The marketing team capability, on the other hand, uses Ally.ai’s LLM chat and prompt functionality to help marketers produce creative campaigns. Ally says it’s helped reduce the time needed to produce creative campaigns and content by up to three weeks, primarily with early-stage tasks like research, first drafts, and naming exercises, resulting in an average time savings of 34% compared to typical processes without AI.
Muthukrishnan says the key to success with both capabilities was ensuring participation from all corners of the company.
“This is an enterprise transformation not just a tech transformation, and we had to be patient, not just in advancing the use of the technology but in how and who used it and who drove that change,” he says. “We had one person we hired externally, intentionally to drive AI models, but the rest of the organization was all internal employees.”
Casting a wider net
The bank is working on a number of additional gen AI uses cases. For instance, its audit team is using Ally.ai to create risk audit control metrics that assign risk factors to every capability they audit. That task has traditionally taken several days, but gen AI allows them to complete the task in hours.

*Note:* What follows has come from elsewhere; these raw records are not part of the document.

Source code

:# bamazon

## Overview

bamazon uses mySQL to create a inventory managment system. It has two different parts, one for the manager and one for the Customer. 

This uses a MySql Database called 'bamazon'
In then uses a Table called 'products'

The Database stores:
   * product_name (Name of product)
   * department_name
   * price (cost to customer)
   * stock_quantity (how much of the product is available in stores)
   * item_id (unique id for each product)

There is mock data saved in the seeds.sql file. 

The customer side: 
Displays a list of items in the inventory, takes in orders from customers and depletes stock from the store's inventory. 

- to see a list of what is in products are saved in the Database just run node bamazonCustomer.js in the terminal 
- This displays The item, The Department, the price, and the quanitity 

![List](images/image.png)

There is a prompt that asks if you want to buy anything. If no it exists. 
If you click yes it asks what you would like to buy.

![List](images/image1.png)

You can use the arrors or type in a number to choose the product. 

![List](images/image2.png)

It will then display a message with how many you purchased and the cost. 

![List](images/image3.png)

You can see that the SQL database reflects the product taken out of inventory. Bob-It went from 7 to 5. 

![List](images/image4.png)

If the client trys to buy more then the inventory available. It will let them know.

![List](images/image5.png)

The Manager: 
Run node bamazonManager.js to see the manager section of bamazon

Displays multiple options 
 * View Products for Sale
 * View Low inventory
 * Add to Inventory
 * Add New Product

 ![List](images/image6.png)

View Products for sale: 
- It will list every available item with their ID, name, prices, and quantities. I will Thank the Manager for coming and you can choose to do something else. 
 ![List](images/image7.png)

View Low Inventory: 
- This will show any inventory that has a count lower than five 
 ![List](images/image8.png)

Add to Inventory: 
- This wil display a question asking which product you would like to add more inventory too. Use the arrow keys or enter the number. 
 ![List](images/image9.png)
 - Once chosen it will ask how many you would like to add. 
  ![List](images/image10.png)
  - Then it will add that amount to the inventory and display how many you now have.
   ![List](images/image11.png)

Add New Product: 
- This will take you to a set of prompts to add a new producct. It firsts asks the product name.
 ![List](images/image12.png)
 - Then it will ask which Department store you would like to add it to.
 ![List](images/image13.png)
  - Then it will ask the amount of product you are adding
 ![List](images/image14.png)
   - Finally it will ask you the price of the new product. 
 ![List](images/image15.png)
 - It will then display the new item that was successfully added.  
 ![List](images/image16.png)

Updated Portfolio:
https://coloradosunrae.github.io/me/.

Muthukrishnan says he feels success with gen AI, and any cutting-edge technology comes down to three things:
- Focused, intent-filled technology investment and build.
- The courage to experiment with new technologies, but with an intent to showcase value so as to bring the entire organization together.
- The patience and thoughtfulness to educate the entire company.
“Don’t just experiment and invent within the four walls of tech,” he says. “Showcase the value of tech [to the entire company], speak their language, and bring them along by educating and empowering the entire organization.”